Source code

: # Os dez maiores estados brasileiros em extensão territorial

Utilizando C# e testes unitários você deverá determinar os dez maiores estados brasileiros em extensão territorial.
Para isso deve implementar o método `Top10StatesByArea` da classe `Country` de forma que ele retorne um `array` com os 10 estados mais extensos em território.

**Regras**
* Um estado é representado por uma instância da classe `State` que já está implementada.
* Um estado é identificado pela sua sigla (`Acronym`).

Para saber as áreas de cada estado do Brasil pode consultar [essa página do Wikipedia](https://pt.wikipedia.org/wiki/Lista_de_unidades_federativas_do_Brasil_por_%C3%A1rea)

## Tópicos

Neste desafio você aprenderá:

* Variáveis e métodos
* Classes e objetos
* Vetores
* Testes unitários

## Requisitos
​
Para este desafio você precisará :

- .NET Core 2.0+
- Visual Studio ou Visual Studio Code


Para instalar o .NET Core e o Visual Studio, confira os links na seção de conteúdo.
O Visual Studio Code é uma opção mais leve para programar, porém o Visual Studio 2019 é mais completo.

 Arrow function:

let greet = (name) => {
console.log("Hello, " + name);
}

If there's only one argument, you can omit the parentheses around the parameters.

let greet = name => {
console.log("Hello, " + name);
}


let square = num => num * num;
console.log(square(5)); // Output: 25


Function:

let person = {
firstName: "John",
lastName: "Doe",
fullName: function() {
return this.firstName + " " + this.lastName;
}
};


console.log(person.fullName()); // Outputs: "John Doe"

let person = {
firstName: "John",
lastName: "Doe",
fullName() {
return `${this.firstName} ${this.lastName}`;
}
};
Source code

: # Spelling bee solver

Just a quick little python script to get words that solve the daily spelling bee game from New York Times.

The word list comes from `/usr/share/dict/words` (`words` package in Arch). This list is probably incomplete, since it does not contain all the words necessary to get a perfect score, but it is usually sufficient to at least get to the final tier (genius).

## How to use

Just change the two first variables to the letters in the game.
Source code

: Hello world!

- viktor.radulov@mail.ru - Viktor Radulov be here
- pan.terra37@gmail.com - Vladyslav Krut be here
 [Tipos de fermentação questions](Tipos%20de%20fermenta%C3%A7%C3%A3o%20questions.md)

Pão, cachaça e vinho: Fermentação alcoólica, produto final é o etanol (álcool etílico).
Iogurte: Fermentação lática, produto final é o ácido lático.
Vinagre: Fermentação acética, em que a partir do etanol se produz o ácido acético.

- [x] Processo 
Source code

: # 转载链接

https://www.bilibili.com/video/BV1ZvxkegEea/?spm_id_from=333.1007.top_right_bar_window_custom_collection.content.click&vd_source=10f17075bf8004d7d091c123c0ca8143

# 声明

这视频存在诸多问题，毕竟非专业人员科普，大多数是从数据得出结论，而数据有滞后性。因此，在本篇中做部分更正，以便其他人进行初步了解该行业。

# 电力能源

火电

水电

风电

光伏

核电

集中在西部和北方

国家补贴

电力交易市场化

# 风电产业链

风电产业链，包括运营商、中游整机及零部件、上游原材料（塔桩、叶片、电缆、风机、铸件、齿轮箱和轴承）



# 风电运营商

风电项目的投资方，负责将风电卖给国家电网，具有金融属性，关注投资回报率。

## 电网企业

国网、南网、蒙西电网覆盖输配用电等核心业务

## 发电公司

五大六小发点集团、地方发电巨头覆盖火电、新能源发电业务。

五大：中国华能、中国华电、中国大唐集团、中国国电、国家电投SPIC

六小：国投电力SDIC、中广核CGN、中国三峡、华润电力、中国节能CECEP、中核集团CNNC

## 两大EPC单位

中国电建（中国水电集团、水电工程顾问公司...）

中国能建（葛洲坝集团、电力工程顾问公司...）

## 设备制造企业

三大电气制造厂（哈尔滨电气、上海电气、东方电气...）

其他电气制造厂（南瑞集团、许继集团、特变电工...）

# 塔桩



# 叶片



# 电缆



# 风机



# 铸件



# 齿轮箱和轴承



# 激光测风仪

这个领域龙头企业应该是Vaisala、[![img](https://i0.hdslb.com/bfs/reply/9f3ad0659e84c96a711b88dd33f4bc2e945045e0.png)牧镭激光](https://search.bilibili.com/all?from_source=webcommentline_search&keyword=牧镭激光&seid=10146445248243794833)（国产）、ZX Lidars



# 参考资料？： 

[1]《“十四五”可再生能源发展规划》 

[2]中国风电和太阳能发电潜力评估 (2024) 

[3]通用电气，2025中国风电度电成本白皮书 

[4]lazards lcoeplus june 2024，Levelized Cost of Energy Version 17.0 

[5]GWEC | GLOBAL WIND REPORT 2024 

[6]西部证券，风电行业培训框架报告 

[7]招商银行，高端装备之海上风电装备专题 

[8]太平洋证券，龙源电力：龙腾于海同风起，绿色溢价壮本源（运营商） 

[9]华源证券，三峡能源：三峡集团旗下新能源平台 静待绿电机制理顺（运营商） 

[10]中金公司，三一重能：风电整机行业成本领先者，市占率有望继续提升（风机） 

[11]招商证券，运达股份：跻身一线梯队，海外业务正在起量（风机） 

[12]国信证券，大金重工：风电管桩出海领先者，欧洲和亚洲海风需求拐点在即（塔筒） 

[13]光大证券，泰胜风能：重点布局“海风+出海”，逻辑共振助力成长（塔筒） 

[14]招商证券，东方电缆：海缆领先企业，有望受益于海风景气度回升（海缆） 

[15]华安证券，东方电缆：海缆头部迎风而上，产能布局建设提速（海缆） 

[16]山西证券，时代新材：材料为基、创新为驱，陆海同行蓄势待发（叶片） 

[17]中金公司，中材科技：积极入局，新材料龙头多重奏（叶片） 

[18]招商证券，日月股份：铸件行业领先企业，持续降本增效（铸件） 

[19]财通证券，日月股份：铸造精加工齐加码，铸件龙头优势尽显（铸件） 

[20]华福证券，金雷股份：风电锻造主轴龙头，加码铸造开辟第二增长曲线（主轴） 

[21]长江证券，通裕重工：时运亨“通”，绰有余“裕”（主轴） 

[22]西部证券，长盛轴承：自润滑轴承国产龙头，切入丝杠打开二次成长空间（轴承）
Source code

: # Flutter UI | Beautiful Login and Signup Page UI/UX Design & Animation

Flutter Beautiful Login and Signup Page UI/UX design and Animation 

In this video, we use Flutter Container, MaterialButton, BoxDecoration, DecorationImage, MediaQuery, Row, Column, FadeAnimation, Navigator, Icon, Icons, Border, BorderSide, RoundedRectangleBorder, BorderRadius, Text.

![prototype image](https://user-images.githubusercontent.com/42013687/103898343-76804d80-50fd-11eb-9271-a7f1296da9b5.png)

● PROBLEM TO WORK ON
Should a line in the material contain "lastName", copy it.

● EXERCISE RESPONSE
lastName: "Doe",
return this.firstName + " " + this.lastName;
lastName: "Doe",
return `${this.firstName} ${this.lastName}`;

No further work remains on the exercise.